● Work instruction:
Give the count of lines in the entries below that contain the string "application", and only that count.

● Stored data:
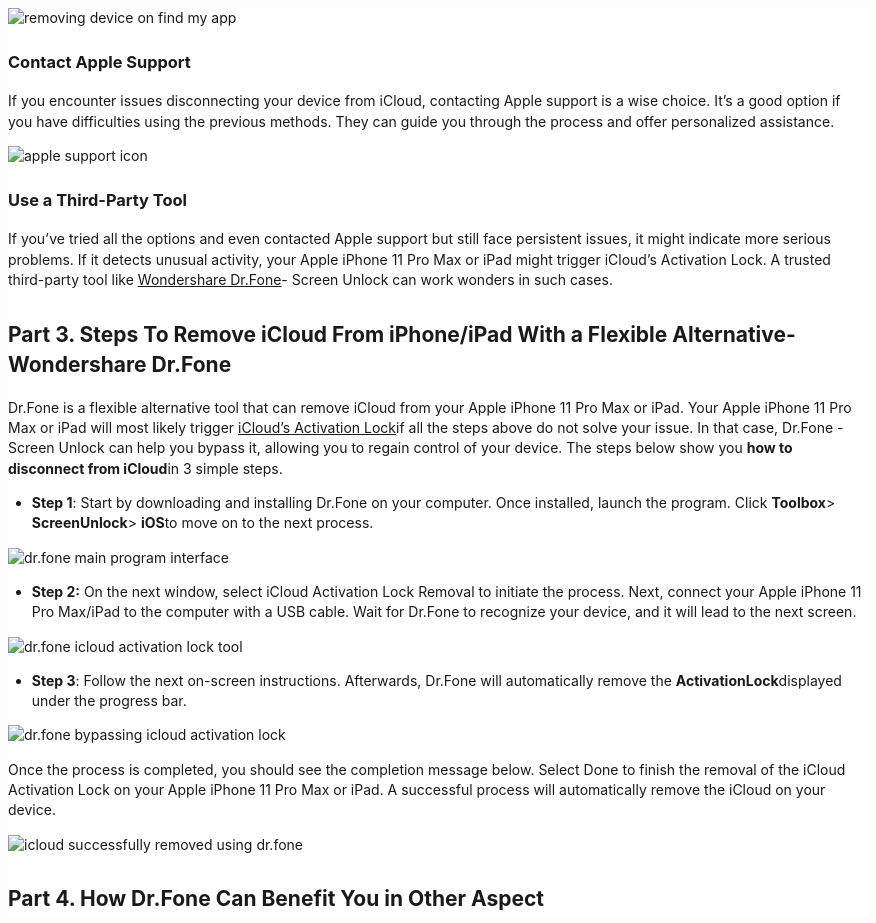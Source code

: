 ![removing device on find my app](https://images.wondershare.com/drfone/article/2023/11/how-to-disconnect-to-icloud-06.jpg)

### Contact Apple Support

If you encounter issues disconnecting your device from iCloud, contacting Apple support is a wise choice. It’s a good option if you have difficulties using the previous methods. They can guide you through the process and offer personalized assistance.

![apple support icon](https://images.wondershare.com/drfone/article/2023/11/how-to-disconnect-to-icloud-07.jpg)

### Use a Third-Party Tool

If you’ve tried all the options and even contacted Apple support but still face persistent issues, it might indicate more serious problems. If it detects unusual activity, your Apple iPhone 11 Pro Max or iPad might trigger iCloud’s Activation Lock. A trusted third-party tool like [<u>Wondershare Dr.Fone</u>](https://tools.techidaily.com/wondershare/drfone/drfone-toolkit/)\- Screen Unlock can work wonders in such cases.

## Part 3. Steps To Remove iCloud From iPhone/iPad With a Flexible Alternative-Wondershare Dr.Fone

Dr.Fone is a flexible alternative tool that can remove iCloud from your Apple iPhone 11 Pro Max or iPad. Your Apple iPhone 11 Pro Max or iPad will most likely trigger [<u>iCloud’s Activation Lock</u>](https://drfone.wondershare.com/icloud/unlock-icloud-activation.html)if all the steps above do not solve your issue. In that case, Dr.Fone - Screen Unlock can help you bypass it, allowing you to regain control of your device. The steps below show you **how to disconnect from iCloud**in 3 simple steps.

- **Step 1**: Start by downloading and installing Dr.Fone on your computer. Once installed, launch the program. Click **Toolbox**\> **ScreenUnlock**\> **iOS**to move on to the next process.

![dr.fone main program interface](https://images.wondershare.com/drfone/guide/drfone-home.png)


- **Step 2:** On the next window, select iCloud Activation Lock Removal to initiate the process. Next, connect your Apple iPhone 11 Pro Max/iPad to the computer with a USB cable. Wait for Dr.Fone to recognize your device, and it will lead to the next screen.

![dr.fone icloud activation lock tool](https://images.wondershare.com/drfone/guide/bypass-activation-lock-1.png)

- **Step 3**: Follow the next on-screen instructions. Afterwards, Dr.Fone will automatically remove the **ActivationLock**displayed under the progress bar.

![dr.fone bypassing icloud activation lock](https://images.wondershare.com/drfone/guide/bypass-activation-lock-8.png)

Once the process is completed, you should see the completion message below. Select Done to finish the removal of the iCloud Activation Lock on your Apple iPhone 11 Pro Max or iPad. A successful process will automatically remove the iCloud on your device.

![icloud successfully removed using dr.fone](https://images.wondershare.com/drfone/guide/bypass-activation-lock-9.png)

## Part 4. How Dr.Fone Can Benefit You in Other Aspect
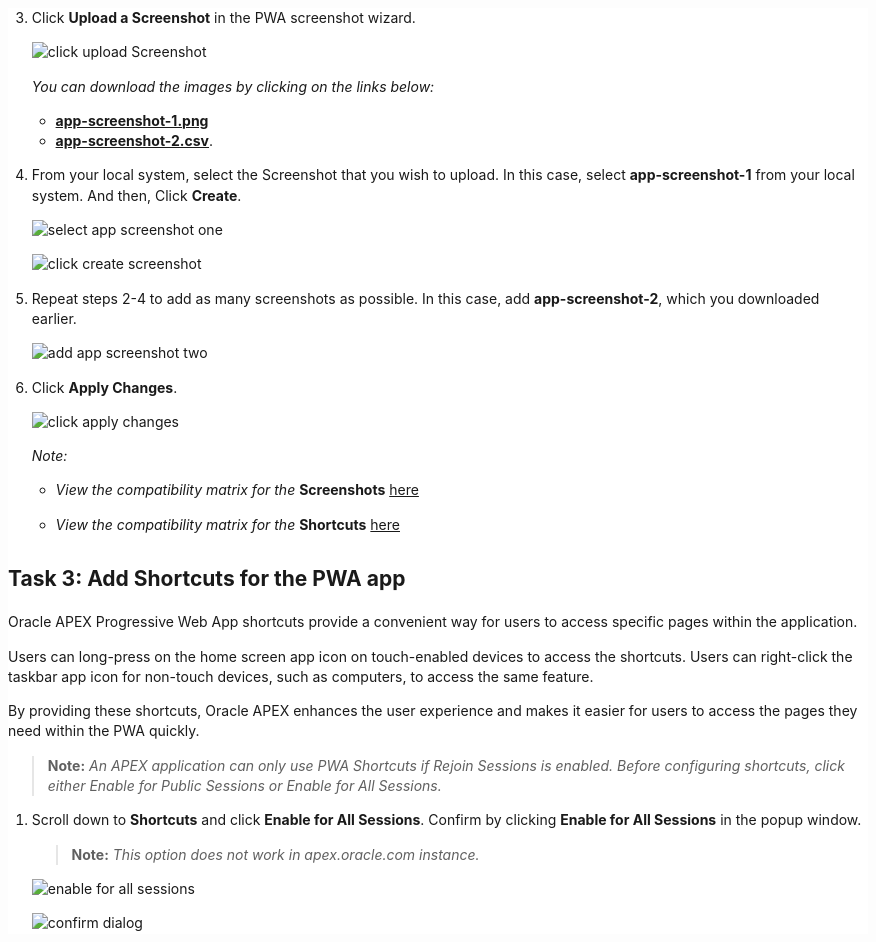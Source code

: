 3. Click **Upload a Screenshot** in the PWA screenshot wizard.

     ![click upload Screenshot](images/upload-screenshot.png " ")

    *You can download the images by clicking on the links below:*
    - [**app-screenshot-1.png**](images/app-screenshot-1.png)
    - [**app-screenshot-2.csv**](images/app-screenshot-2.png).

4. From your local system, select the Screenshot that you wish to upload. In this case, select **app-screenshot-1** from your local system. And then, Click **Create**.

    ![select app screenshot one](images/select-app-screenshot1.png " ")

    ![click create screenshot](images/click-create-screenshot.png " ")

5. Repeat steps 2-4 to add as many screenshots as possible. In this case, add **app-screenshot-2**, which you downloaded earlier.

     ![add app screenshot two](images/add-screenshot-2.png " ")

6. Click **Apply Changes**.

     ![click apply changes](images/click-apply-changes.png " ")

    *Note:*

    - *View the compatibility matrix for the* **Screenshots** [here](https://apex.oracle.com/pls/apex/r/apex_pm/apex-pwa-reference/installation)

    - *View the compatibility matrix for the* **Shortcuts** [here](https://apex.oracle.com/pls/apex/r/apex_pm/apex-pwa-reference/app-icon)

## Task 3: Add Shortcuts for the PWA app

Oracle APEX Progressive Web App shortcuts provide a convenient way for users to access specific pages within the application.

Users can long-press on the home screen app icon on touch-enabled devices to access the shortcuts. Users can right-click the taskbar app icon for non-touch devices, such as computers, to access the same feature.

By providing these shortcuts, Oracle APEX enhances the user experience and makes it easier for users to access the pages they need within the PWA quickly.

> **Note:** _An APEX application can only use PWA Shortcuts if Rejoin Sessions is enabled. Before configuring shortcuts, click either Enable for Public Sessions or Enable for All Sessions._

1. Scroll down to **Shortcuts** and click **Enable for All Sessions**. Confirm by clicking **Enable for All Sessions** in the popup window.

    > **Note:** _This option does not work in *apex.oracle.com* instance._

    ![enable for all sessions](images/enable-for-all-sessions.png " ")

    ![confirm dialog](images/confirm-dialog.png " ")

● Task answer:
2